Sir Herbert James Gunn RA RP (30 June 1893– 30 December 1964) was a Scottish landscape and portrait painter.
Gunn began as a landscape painter and traveled widely, exhibiting Paintings of Rome etc at the Fine Art Society in 1929.[7] During the 1920s, he increasingly concentrated on portrait painting and after 1929 he devoted himself exclusively to portraits.[8] In November 1939, Gunn offered his services to the War Artists’ Advisory Committee and subsequently received three portrait commissions from them.[9]
During WWII he lived with his family in Carsethorn, a seaside village on the Solway in Kirkcudbrightshire.[10]
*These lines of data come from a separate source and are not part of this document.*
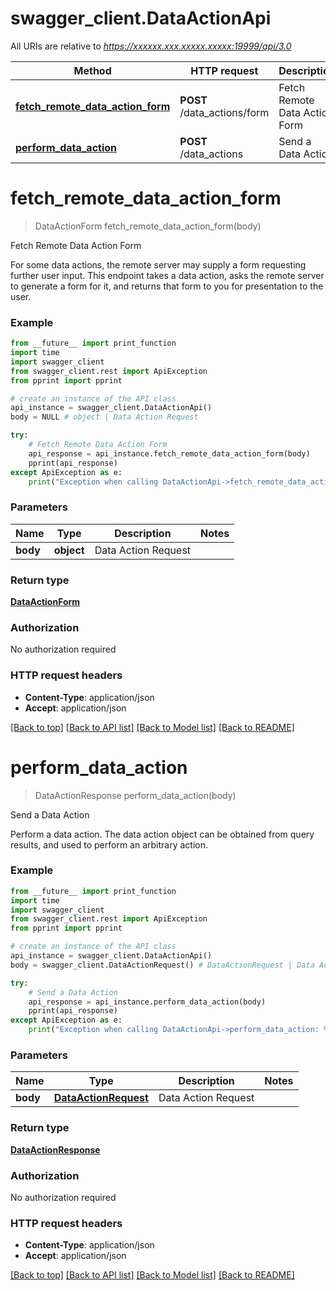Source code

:# swagger_client.DataActionApi

All URIs are relative to *https://xxxxxx.xxx.xxxxx.xxxxx:19999/api/3.0*

Method | HTTP request | Description
------------- | ------------- | -------------
[**fetch_remote_data_action_form**](DataActionApi.md#fetch_remote_data_action_form) | **POST** /data_actions/form | Fetch Remote Data Action Form
[**perform_data_action**](DataActionApi.md#perform_data_action) | **POST** /data_actions | Send a Data Action


# **fetch_remote_data_action_form**
> DataActionForm fetch_remote_data_action_form(body)

Fetch Remote Data Action Form

For some data actions, the remote server may supply a form requesting further user input. This endpoint takes a data action, asks the remote server to generate a form for it, and returns that form to you for presentation to the user.

### Example
```python
from __future__ import print_function
import time
import swagger_client
from swagger_client.rest import ApiException
from pprint import pprint

# create an instance of the API class
api_instance = swagger_client.DataActionApi()
body = NULL # object | Data Action Request

try:
    # Fetch Remote Data Action Form
    api_response = api_instance.fetch_remote_data_action_form(body)
    pprint(api_response)
except ApiException as e:
    print("Exception when calling DataActionApi->fetch_remote_data_action_form: %s\n" % e)
```

### Parameters

Name | Type | Description  | Notes
------------- | ------------- | ------------- | -------------
 **body** | **object**| Data Action Request | 

### Return type

[**DataActionForm**](DataActionForm.md)

### Authorization

No authorization required

### HTTP request headers

 - **Content-Type**: application/json
 - **Accept**: application/json

[[Back to top]](#) [[Back to API list]](../README.md#documentation-for-api-endpoints) [[Back to Model list]](../README.md#documentation-for-models) [[Back to README]](../README.md)

# **perform_data_action**
> DataActionResponse perform_data_action(body)

Send a Data Action

Perform a data action. The data action object can be obtained from query results, and used to perform an arbitrary action.

### Example
```python
from __future__ import print_function
import time
import swagger_client
from swagger_client.rest import ApiException
from pprint import pprint

# create an instance of the API class
api_instance = swagger_client.DataActionApi()
body = swagger_client.DataActionRequest() # DataActionRequest | Data Action Request

try:
    # Send a Data Action
    api_response = api_instance.perform_data_action(body)
    pprint(api_response)
except ApiException as e:
    print("Exception when calling DataActionApi->perform_data_action: %s\n" % e)
```

### Parameters

Name | Type | Description  | Notes
------------- | ------------- | ------------- | -------------
 **body** | [**DataActionRequest**](DataActionRequest.md)| Data Action Request | 

### Return type

[**DataActionResponse**](DataActionResponse.md)

### Authorization

No authorization required

### HTTP request headers

 - **Content-Type**: application/json
 - **Accept**: application/json

[[Back to top]](#) [[Back to API list]](../README.md#documentation-for-api-endpoints) [[Back to Model list]](../README.md#documentation-for-models) [[Back to README]](../README.md)

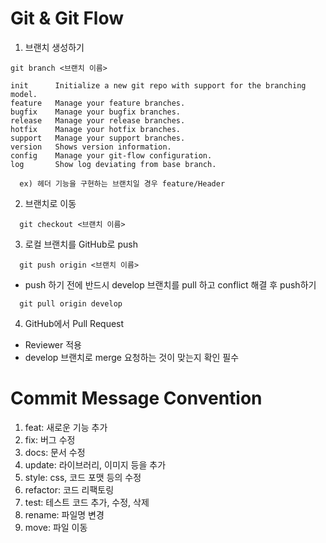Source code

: # Git & Git Flow

1. 브랜치 생성하기

```
git branch <브랜치 이름>
```

```
init      Initialize a new git repo with support for the branching model.
feature   Manage your feature branches.
bugfix    Manage your bugfix branches.
release   Manage your release branches.
hotfix    Manage your hotfix branches.
support   Manage your support branches.
version   Shows version information.
config    Manage your git-flow configuration.
log       Show log deviating from base branch.
```

```
  ex) 헤더 기능을 구현하는 브랜치일 경우 feature/Header
```

2. 브랜치로 이동

```
  git checkout <브랜치 이름>
```

3. 로컬 브랜치를 GitHub로 push

```
  git push origin <브랜치 이름>
```

- push 하기 전에 반드시 develop 브랜치를 pull 하고 conflict 해결 후 push하기

```
  git pull origin develop
```

4. GitHub에서 Pull Request

- Reviewer 적용
- develop 브랜치로 merge 요청하는 것이 맞는지 확인 필수

# Commit Message Convention

1. feat: 새로운 기능 추가<br>
2. fix: 버그 수정<br>
3. docs: 문서 수정<br>
4. update: 라이브러리, 이미지 등을 추가<br>
5. style: css, 코드 포맷 등의 수정<br>
6. refactor: 코드 리팩토링<br>
7. test: 테스트 코드 추가, 수정, 삭제<br>
8. rename: 파일명 변경<br>
9. move: 파일 이동<br>

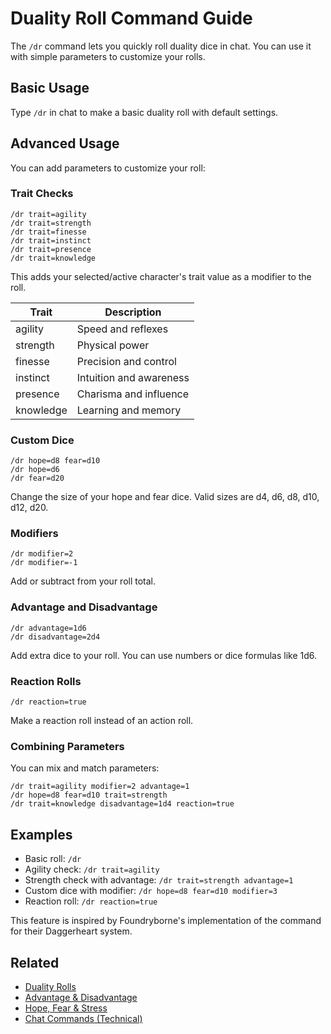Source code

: # Duality Roll Command Guide
The `/dr` command lets you quickly roll duality dice in chat. You can use it with simple parameters to customize your rolls.

## Basic Usage
Type `/dr` in chat to make a basic duality roll with default settings.

## Advanced Usage
You can add parameters to customize your roll:

### Trait Checks

```
/dr trait=agility
/dr trait=strength
/dr trait=finesse
/dr trait=instinct
/dr trait=presence
/dr trait=knowledge
```

This adds your selected/active character's trait value as a modifier to the roll.

| Trait | Description |
|-------|-------------|
| agility | Speed and reflexes |
| strength | Physical power |
| finesse | Precision and control |
| instinct | Intuition and awareness |
| presence | Charisma and influence |
| knowledge | Learning and memory |

### Custom Dice
```
/dr hope=d8 fear=d10
/dr hope=d6
/dr fear=d20
```

Change the size of your hope and fear dice. Valid sizes are d4, d6, d8, d10, d12, d20.

### Modifiers
```
/dr modifier=2
/dr modifier=-1
```

Add or subtract from your roll total.

### Advantage and Disadvantage
```
/dr advantage=1d6
/dr disadvantage=2d4
```

Add extra dice to your roll. You can use numbers or dice formulas like 1d6.

### Reaction Rolls
```
/dr reaction=true
```

Make a reaction roll instead of an action roll.

### Combining Parameters
You can mix and match parameters:

```
/dr trait=agility modifier=2 advantage=1
/dr hope=d8 fear=d10 trait=strength
/dr trait=knowledge disadvantage=1d4 reaction=true
```

## Examples
- Basic roll: `/dr`
- Agility check: `/dr trait=agility`
- Strength check with advantage: `/dr trait=strength advantage=1`
- Custom dice with modifier: `/dr hope=d8 fear=d10 modifier=3`
- Reaction roll: `/dr reaction=true`

This feature is inspired by Foundryborne's implementation of the command for their Daggerheart system.

## Related
- [Duality Rolls](./systems/rolling/duality-rolls.md)
- [Advantage & Disadvantage](./systems/rolling/advantage-disadvantage.md)
- [Hope, Fear & Stress](./systems/resources/hope-fear-stress.md)
- [Chat Commands (Technical)](./Technical/chat-commands.md)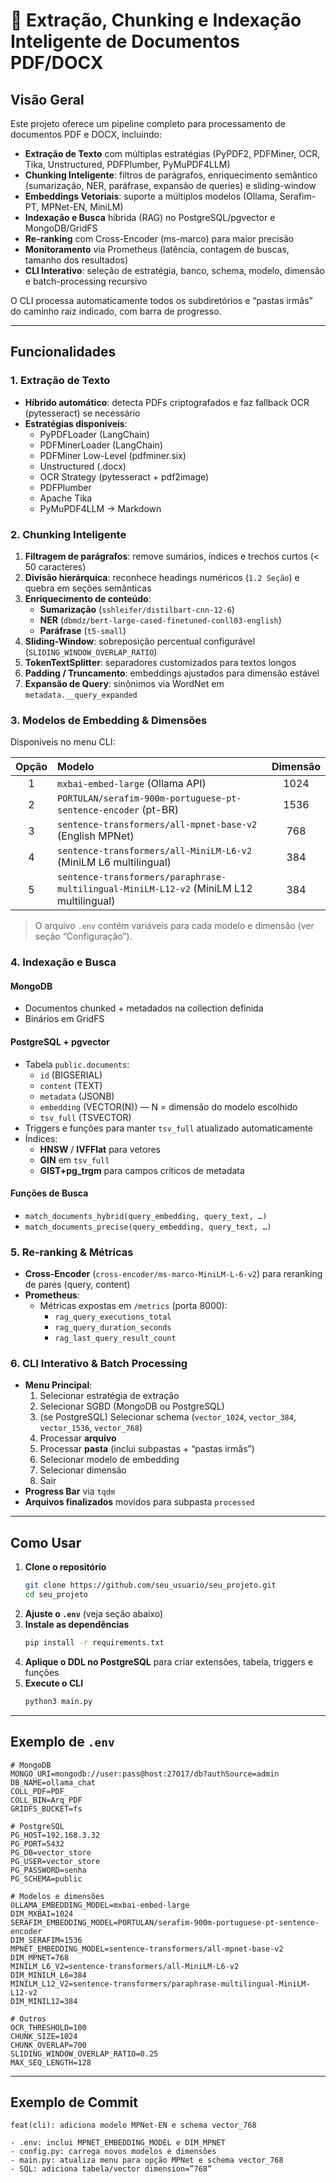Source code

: # 🧠 Extração, Chunking e Indexação Inteligente de Documentos PDF/DOCX

## Visão Geral

Este projeto oferece um pipeline completo para processamento de documentos PDF e DOCX, incluindo:

- **Extração de Texto** com múltiplas estratégias (PyPDF2, PDFMiner, OCR, Tika, Unstructured, PDFPlumber, PyMuPDF4LLM)
- **Chunking Inteligente**: filtros de parágrafos, enriquecimento semântico (sumarização, NER, paráfrase, expansão de queries) e sliding-window
- **Embeddings Vetoriais**: suporte a múltiplos modelos (Ollama, Serafim-PT, MPNet-EN, MiniLM)
- **Indexação e Busca** híbrida (RAG) no PostgreSQL/pgvector e MongoDB/GridFS
- **Re-ranking** com Cross-Encoder (ms-marco) para maior precisão
- **Monitoramento** via Prometheus (latência, contagem de buscas, tamanho dos resultados)
- **CLI Interativo**: seleção de estratégia, banco, schema, modelo, dimensão e batch-processing recursivo

O CLI processa automaticamente todos os subdiretórios e “pastas irmãs” do caminho raiz indicado, com barra de progresso.

---

## Funcionalidades

### 1. Extração de Texto

- **Híbrido automático**: detecta PDFs criptografados e faz fallback OCR (pytesseract) se necessário
- **Estratégias disponíveis**:
    - PyPDFLoader (LangChain)
    - PDFMinerLoader (LangChain)
    - PDFMiner Low-Level (pdfminer.six)
    - Unstructured (.docx)
    - OCR Strategy (pytesseract + pdf2image)
    - PDFPlumber
    - Apache Tika
    - PyMuPDF4LLM → Markdown

### 2. Chunking Inteligente

1. **Filtragem de parágrafos**: remove sumários, índices e trechos curtos (< 50 caracteres)
2. **Divisão hierárquica**: reconhece headings numéricos (`1.2 Seção`) e quebra em seções semânticas
3. **Enriquecimento de conteúdo**:
     - **Sumarização** (`sshleifer/distilbart-cnn-12-6`)
     - **NER** (`dbmdz/bert-large-cased-finetuned-conll03-english`)
     - **Paráfrase** (`t5-small`)
4. **Sliding-Window**: sobreposição percentual configurável (`SLIDING_WINDOW_OVERLAP_RATIO`)
5. **TokenTextSplitter**: separadores customizados para textos longos
6. **Padding / Truncamento**: embeddings ajustados para dimensão estável
7. **Expansão de Query**: sinônimos via WordNet em `metadata.__query_expanded`

### 3. Modelos de Embedding & Dimensões

Disponíveis no menu CLI:

| Opção | Modelo                                                                                   | Dimensão |
|:-----:|:-----------------------------------------------------------------------------------------|:--------:|
| 1     | `mxbai-embed-large` (Ollama API)                                                         | 1024     |
| 2     | `PORTULAN/serafim-900m-portuguese-pt-sentence-encoder` (pt-BR)                           | 1536     |
| 3     | `sentence-transformers/all-mpnet-base-v2` (English MPNet)                                | 768      |
| 4     | `sentence-transformers/all-MiniLM-L6-v2` (MiniLM L6 multilingual)                        | 384      |
| 5     | `sentence-transformers/paraphrase-multilingual-MiniLM-L12-v2` (MiniLM L12 multilingual)  | 384      |

> O arquivo `.env` contém variáveis para cada modelo e dimensão (ver seção “Configuração”).

### 4. Indexação e Busca

#### MongoDB

- Documentos chunked + metadados na collection definida
- Binários em GridFS

#### PostgreSQL + pgvector

- Tabela `public.documents`:
    - `id` (BIGSERIAL)
    - `content` (TEXT)
    - `metadata` (JSONB)
    - `embedding` (VECTOR(N)) — N = dimensão do modelo escolhido
    - `tsv_full` (TSVECTOR)
- Triggers e funções para manter `tsv_full` atualizado automaticamente
- Índices:
    - **HNSW** / **IVFFlat** para vetores
    - **GIN** em `tsv_full`
    - **GIST+pg_trgm** para campos críticos de metadata

#### Funções de Busca

- `match_documents_hybrid(query_embedding, query_text, …)`
- `match_documents_precise(query_embedding, query_text, …)`

### 5. Re-ranking & Métricas

- **Cross-Encoder** (`cross-encoder/ms-marco-MiniLM-L-6-v2`) para reranking de pares (query, content)
- **Prometheus**:
    - Métricas expostas em `/metrics` (porta 8000):
        - `rag_query_executions_total`
        - `rag_query_duration_seconds`
        - `rag_last_query_result_count`

### 6. CLI Interativo & Batch Processing

- **Menu Principal**:
    1. Selecionar estratégia de extração
    2. Selecionar SGBD (MongoDB ou PostgreSQL)
    3. (se PostgreSQL) Selecionar schema (`vector_1024`, `vector_384`, `vector_1536`, `vector_768`)
    4. Processar **arquivo**
    5. Processar **pasta** (inclui subpastas + “pastas irmãs”)
    6. Selecionar modelo de embedding
    7. Selecionar dimensão
    0. Sair
- **Progress Bar** via `tqdm`
- **Arquivos finalizados** movidos para subpasta `processed`

---

## Como Usar

1. **Clone o repositório**
     ```bash
     git clone https://github.com/seu_usuario/seu_projeto.git
     cd seu_projeto
     ```
2. **Ajuste o `.env`** (veja seção abaixo)
3. **Instale as dependências**
     ```bash
     pip install -r requirements.txt
     ```
4. **Aplique o DDL no PostgreSQL** para criar extensões, tabela, triggers e funções
5. **Execute o CLI**
     ```bash
     python3 main.py
     ```

--- 

## Exemplo de `.env`

```dotenv
# MongoDB
MONGO_URI=mongodb://user:pass@host:27017/db?authSource=admin
DB_NAME=ollama_chat
COLL_PDF=PDF_
COLL_BIN=Arq_PDF
GRIDFS_BUCKET=fs

# PostgreSQL
PG_HOST=192.168.3.32
PG_PORT=5432
PG_DB=vector_store
PG_USER=vector_store
PG_PASSWORD=senha
PG_SCHEMA=public

# Modelos e dimensões
OLLAMA_EMBEDDING_MODEL=mxbai-embed-large
DIM_MXBAI=1024
SERAFIM_EMBEDDING_MODEL=PORTULAN/serafim-900m-portuguese-pt-sentence-encoder
DIM_SERAFIM=1536
MPNET_EMBEDDING_MODEL=sentence-transformers/all-mpnet-base-v2
DIM_MPNET=768
MINILM_L6_V2=sentence-transformers/all-MiniLM-L6-v2
DIM_MINILM_L6=384
MINILM_L12_V2=sentence-transformers/paraphrase-multilingual-MiniLM-L12-v2
DIM_MINIL12=384

# Outros
OCR_THRESHOLD=100
CHUNK_SIZE=1024
CHUNK_OVERLAP=700
SLIDING_WINDOW_OVERLAP_RATIO=0.25
MAX_SEQ_LENGTH=128
```

---

## Exemplo de Commit

```text
feat(cli): adiciona modelo MPNet-EN e schema vector_768

- .env: inclui MPNET_EMBEDDING_MODEL e DIM_MPNET
- config.py: carrega novos modelos e dimensões
- main.py: atualiza menu para opção MPNet e schema vector_768
- SQL: adiciona tabela/vector dimension=”768”
```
Gunn’s paintings are on show in a number of galleries and his 1953 portrait of Queen Elizabeth II is in the Royal Collection. His painting of the British royal family, Conversation Piece at the Royal Lodge, Windsor, was commissioned by the trustees of the National Portrait Gallery in 1950.[11] He also painted notable portraits of King George V, Agnes Catherine Maitland (now in Somerville College‘s dining hall), and also of Harold Macmillan, in his role as Chancellor of Oxford University.[3] He was elected President of the Royal Society of Portrait Painters in 1953, a post he held until his death. He was elected an associate member of the Royal Academy in 1953 and a full academician in 1961.[12] Gunn was knighted for services to painting in 1963.[13][14] An 80-page catalogue of his work which were exhibited at the Scottish National Portrait Gallery, Edinburgh from December 1994 to February 1995, was published by the National Galleries of Scotland in 1994.[15]